By Bryce Wachtell (PO ’21)
On February 14th, 2018, a 19-year-old entered Majory Stoneman Douglas High School in Parkland, Florida, where he had previously been a student before being expelled, to commit what is now the ninth most deadly mass shooting in U.S. history. Following the carnage, scores of students and teachers have spoken out and called on their representatives to take concrete action for firearm reform. In the days since the massacre, the gun control debate has picked up new and unprecedented steam.
Despite the circumstances of the shooting, a significant portion of the debate regards banning those on the terrorist watch list from being able to purchase firearms. The effectiveness of terrorist watch lists should be questioned, as in this instance, there would have been no way this 19-year-old to be on it. Rather, there should be calls for greater firearm controls to negate the loopholes of policy rooted in terrorist watch list regulations.
A common goal of gun-control advocates is legislation that bans those on terrorist watch lists, most specifically, the no-fly list, from purchasing firearms. Debate on the issue is heated, as it may potentially infringe on due process protections and the rights guaranteed by the second amendment.
The Counterterrorism Center is responsible for maintaining the Terrorist Identities Datamart Environment (TIDE), a running list of approximately one million people at any given point in time, which is added to by intelligence agencies. The much smaller and far more accurate no-fly list had about 47,000 names on it as of late 2014. A mere 800 of those on the no-fly list were U.S. citizens.
At face value, banning suspected terrorists from buying guns does not seem highly controversial. However, the Conservative pushback to these regulations emphasizes citizens’ rights to due process. The National Rifle Association’s official statement on the issue reads, “The NRA does not want terrorists or dangerous people to have firearms, any suggestion otherwise is offensive and wrong… The NRA’s only objective is to ensure that Americans who are wrongly on the list are afforded their constitutional right to due process.”
At its core, due process (established by the fifth and fourteenth amendments) serves as a protection against the arbitrary denial of rights. The NRA and those against no-fly gun control measures contend that the lists, controlled by unaccountable government officials and shrouded in secrecy, provide an indirect path to the arbitrary denial of citizens’ second amendment rights.
A redress process for those who wrongly find themselves on the list is in place, although the process is quite convoluted and lacks transparency. This may be intentional in part; an easily accessible terrorist watch list may erode its very effectiveness. In 2010, the ACLU, on behalf of thirteen plaintiffs, challenged the legitimacy of due process within the list’s redress program. Procedures for those seeking to inquire about or get off the list have been reformed, but not as far as the ACLU had hoped. Now, Latif, et al. v. Lynch, et al. is on appeal in the ninth circuit.

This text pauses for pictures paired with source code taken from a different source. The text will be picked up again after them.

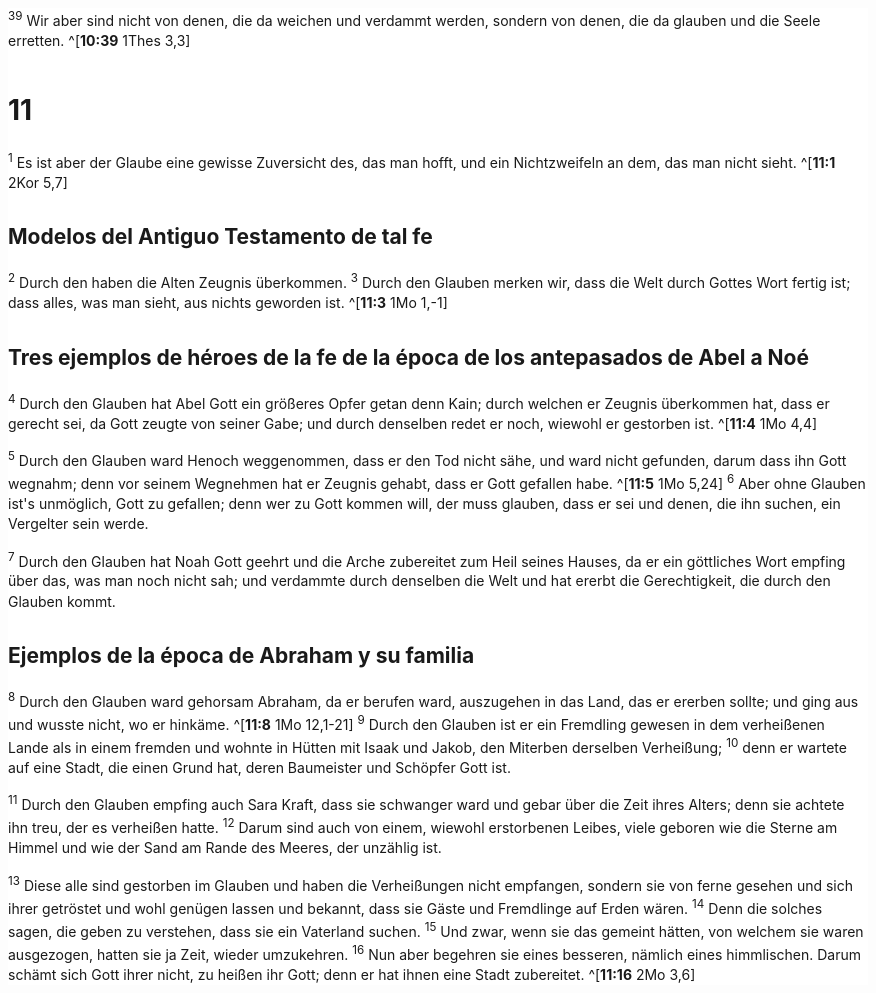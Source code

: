 <sup class='bibleverse'>39</sup> Wir aber sind nicht von denen, die da weichen und verdammt werden, sondern von denen, die da glauben und die Seele erretten. ^[**10:39** 1Thes 3,3] 


# 11
<sup class='bibleverse'>1</sup> Es ist aber der Glaube eine gewisse Zuversicht des, das man hofft, und ein Nichtzweifeln an dem, das man nicht sieht. ^[**11:1** 2Kor 5,7] 


## Modelos del Antiguo Testamento de tal fe
<sup class='bibleverse'>2</sup> Durch den haben die Alten Zeugnis überkommen. <sup class='bibleverse'>3</sup> Durch den Glauben merken wir, dass die Welt durch Gottes Wort fertig ist; dass alles, was man sieht, aus nichts geworden ist. ^[**11:3** 1Mo 1,-1] 


## Tres ejemplos de héroes de la fe de la época de los antepasados ​​de Abel a Noé
<sup class='bibleverse'>4</sup> Durch den Glauben hat Abel Gott ein größeres Opfer getan denn Kain; durch welchen er Zeugnis überkommen hat, dass er gerecht sei, da Gott zeugte von seiner Gabe; und durch denselben redet er noch, wiewohl er gestorben ist. ^[**11:4** 1Mo 4,4] 


<sup class='bibleverse'>5</sup> Durch den Glauben ward Henoch weggenommen, dass er den Tod nicht sähe, und ward nicht gefunden, darum dass ihn Gott wegnahm; denn vor seinem Wegnehmen hat er Zeugnis gehabt, dass er Gott gefallen habe. ^[**11:5** 1Mo 5,24] <sup class='bibleverse'>6</sup> Aber ohne Glauben ist's unmöglich, Gott zu gefallen; denn wer zu Gott kommen will, der muss glauben, dass er sei und denen, die ihn suchen, ein Vergelter sein werde. 


<sup class='bibleverse'>7</sup> Durch den Glauben hat Noah Gott geehrt und die Arche zubereitet zum Heil seines Hauses, da er ein göttliches Wort empfing über das, was man noch nicht sah; und verdammte durch denselben die Welt und hat ererbt die Gerechtigkeit, die durch den Glauben kommt. 

## Ejemplos de la época de Abraham y su familia
<sup class='bibleverse'>8</sup> Durch den Glauben ward gehorsam Abraham, da er berufen ward, auszugehen in das Land, das er ererben sollte; und ging aus und wusste nicht, wo er hinkäme. ^[**11:8** 1Mo 12,1-21] <sup class='bibleverse'>9</sup> Durch den Glauben ist er ein Fremdling gewesen in dem verheißenen Lande als in einem fremden und wohnte in Hütten mit Isaak und Jakob, den Miterben derselben Verheißung; <sup class='bibleverse'>10</sup> denn er wartete auf eine Stadt, die einen Grund hat, deren Baumeister und Schöpfer Gott ist. 


<sup class='bibleverse'>11</sup> Durch den Glauben empfing auch Sara Kraft, dass sie schwanger ward und gebar über die Zeit ihres Alters; denn sie achtete ihn treu, der es verheißen hatte. <sup class='bibleverse'>12</sup> Darum sind auch von einem, wiewohl erstorbenen Leibes, viele geboren wie die Sterne am Himmel und wie der Sand am Rande des Meeres, der unzählig ist. 

<sup class='bibleverse'>13</sup> Diese alle sind gestorben im Glauben und haben die Verheißungen nicht empfangen, sondern sie von ferne gesehen und sich ihrer getröstet und wohl genügen lassen und bekannt, dass sie Gäste und Fremdlinge auf Erden wären. <sup class='bibleverse'>14</sup> Denn die solches sagen, die geben zu verstehen, dass sie ein Vaterland suchen. <sup class='bibleverse'>15</sup> Und zwar, wenn sie das gemeint hätten, von welchem sie waren ausgezogen, hatten sie ja Zeit, wieder umzukehren. <sup class='bibleverse'>16</sup> Nun aber begehren sie eines besseren, nämlich eines himmlischen. Darum schämt sich Gott ihrer nicht, zu heißen ihr Gott; denn er hat ihnen eine Stadt zubereitet. ^[**11:16** 2Mo 3,6] 
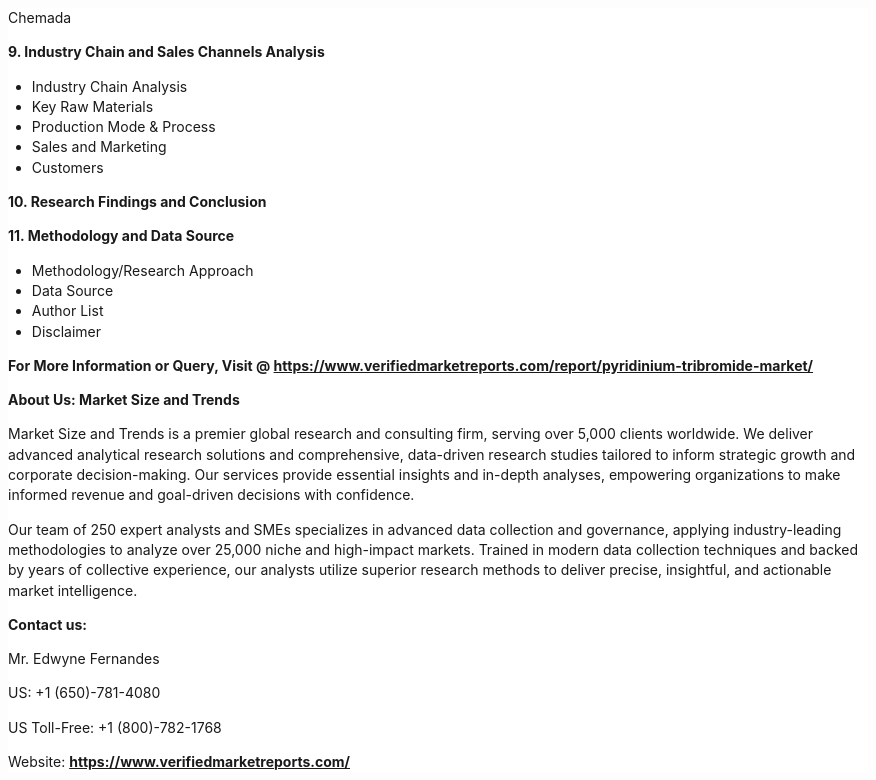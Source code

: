 Chemada</strong></p><p><strong>9. Industry Chain and Sales Channels Analysis</strong></p><ul><li>Industry Chain Analysis</li><li>Key Raw Materials</li><li>Production Mode &amp; Process</li><li>Sales and Marketing</li><li>Customers</li></ul><p><strong>10. Research Findings and Conclusion</strong></p><p><strong>11. Methodology and Data Source</strong></p><ul><li>Methodology/Research Approach</li><li>Data Source</li><li>Author List</li><li>Disclaimer</li></ul></p><p><strong>For More Information or Query, Visit @ <a href="https://www.verifiedmarketreports.com/report/pyridinium-tribromide-market/">https://www.verifiedmarketreports.com/report/pyridinium-tribromide-market/</a></strong></p><p><strong>About Us: Market Size and Trends</strong></p><p>Market Size and Trends is a premier global research and consulting firm, serving over 5,000 clients worldwide. We deliver advanced analytical research solutions and comprehensive, data-driven research studies tailored to inform strategic growth and corporate decision-making. Our services provide essential insights and in-depth analyses, empowering organizations to make informed revenue and goal-driven decisions with confidence.</p><p>Our team of 250 expert analysts and SMEs specializes in advanced data collection and governance, applying industry-leading methodologies to analyze over 25,000 niche and high-impact markets. Trained in modern data collection techniques and backed by years of collective experience, our analysts utilize superior research methods to deliver precise, insightful, and actionable market intelligence.</p><p><strong>Contact us:</strong></p><p>Mr. Edwyne Fernandes</p><p>US: +1 (650)-781-4080</p><p>US Toll-Free: +1 (800)-782-1768</p><p>Website: <strong><a href="https://www.verifiedmarketreports.com/">https://www.verifiedmarketreports.com/</a></strong></p>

Any gun-control legislation addressing the issue of terrorist watch lists is bound to face several questions, on the hill and in the courts. For one, is erroneous placement on the terrorist watch list a violation of one’s right to due process? What standard must a constitutional redress program meet to grant citizens their right to due process? And would or could such a standard for redress harm the effectiveness of the list?
Four bills, two on both sides of the aisle, were introduced in the Senate following the Orlando shooting in 2016, in which Omar Mateen killed 49 people at Pulse Nightclub. At the time, it was the deadliest mass shooting in American history. These proposed bills tackled the issue via measures that varied slightly. All proposed bills were struck down due to fragmentation and disagreement. However, most congresspeople, despite surface-level disagreement, seem to take similar stands on the issue: ban those on the list from possessing weapons, but either improve the accuracy of the list or provide a better process to get off it.
For gun-control advocates, pushing for legislation that bans gun purchases for those on the no-fly list may just be a large red herring. Just 200 miles from Parkland, the Pulse shooting occurred. Mateen was on a terrorist watch list for a year, but was taken off in 2014 because of insubstantial evidence. In other words, had watch-list bans been in place in 2016, he still would not have been affected.
Indeed, a great number of those who commit mass shootings are seemingly unexceptional American citizens—the types who would not typically end up on such a list in the first place. Alternatively, they may be on the list for a short time, as in Mateen’s case, later being removed.
In the case of the recent Parkland shooting, Nikolas Cruz, despite a troubling online presence and numerous tips, was not on a list, either. In actuality, if politicians are serious about ending America’s unusual and tragic mass-shooting problem, an array of measures far more significant and controversial than watch-list bans should be discussed first.